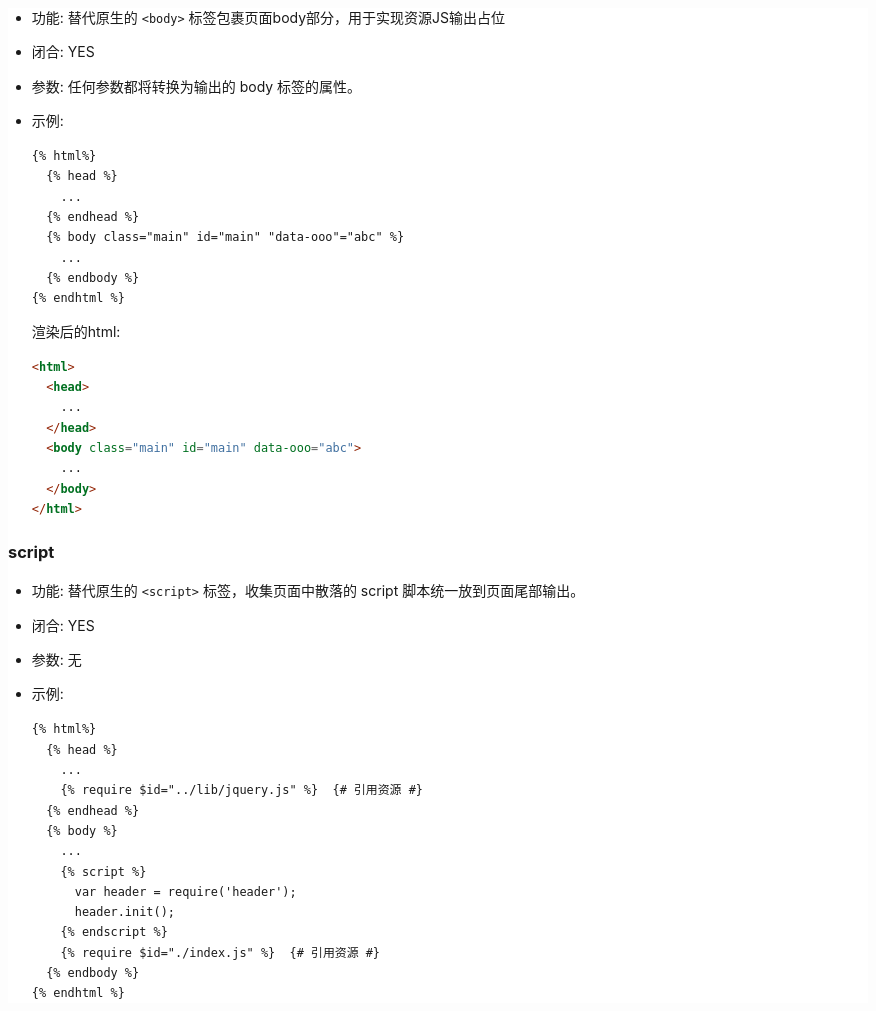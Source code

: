 * 功能: 替代原生的 `<body>` 标签包裹页面body部分，用于实现资源JS输出占位
* 闭合: YES
* 参数: 任何参数都将转换为输出的 body 标签的属性。
* 示例: 

    ```twig
    {% html%}
      {% head %}
        ...
      {% endhead %}
      {% body class="main" id="main" "data-ooo"="abc" %}
        ...
      {% endbody %}
    {% endhtml %}
    ```

    渲染后的html: 

    ```html
    <html>
      <head>
        ...
      </head>
      <body class="main" id="main" data-ooo="abc">
        ...
      </body>
    </html>
    ```

### script

* 功能: 替代原生的 `<script>` 标签，收集页面中散落的 script 脚本统一放到页面尾部输出。
* 闭合: YES
* 参数: 无
* 示例: 

    ```twig
    {% html%}
      {% head %}
        ...
        {% require $id="../lib/jquery.js" %}  {# 引用资源 #}
      {% endhead %}
      {% body %}
        ...
        {% script %}
          var header = require('header');
          header.init();
        {% endscript %}
        {% require $id="./index.js" %}  {# 引用资源 #}
      {% endbody %}
    {% endhtml %}
    ```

### What to work on
Please transcribe all of the entries word for word, with the pictures left out.

### Exercise solution
Source code

: * 功能: 替代原生的 `<body>` 标签包裹页面body部分，用于实现资源JS输出占位
* 闭合: YES
* 参数: 任何参数都将转换为输出的 body 标签的属性。
* 示例: 

    ```twig
    {% html%}
      {% head %}
        ...
      {% endhead %}
      {% body class="main" id="main" "data-ooo"="abc" %}
        ...
      {% endbody %}
    {% endhtml %}
    ```

    渲染后的html: 

    ```html
    <html>
      <head>
        ...
      </head>
      <body class="main" id="main" data-ooo="abc">
        ...
      </body>
    </html>
    ```

### script

* 功能: 替代原生的 `<script>` 标签，收集页面中散落的 script 脚本统一放到页面尾部输出。
* 闭合: YES
* 参数: 无
* 示例: 

    ```twig
    {% html%}
      {% head %}
        ...
        {% require $id="../lib/jquery.js" %}  {# 引用资源 #}
      {% endhead %}
      {% body %}
        ...
        {% script %}
          var header = require('header');
          header.init();
        {% endscript %}
        {% require $id="./index.js" %}  {# 引用资源 #}
      {% endbody %}
    {% endhtml %}
    ```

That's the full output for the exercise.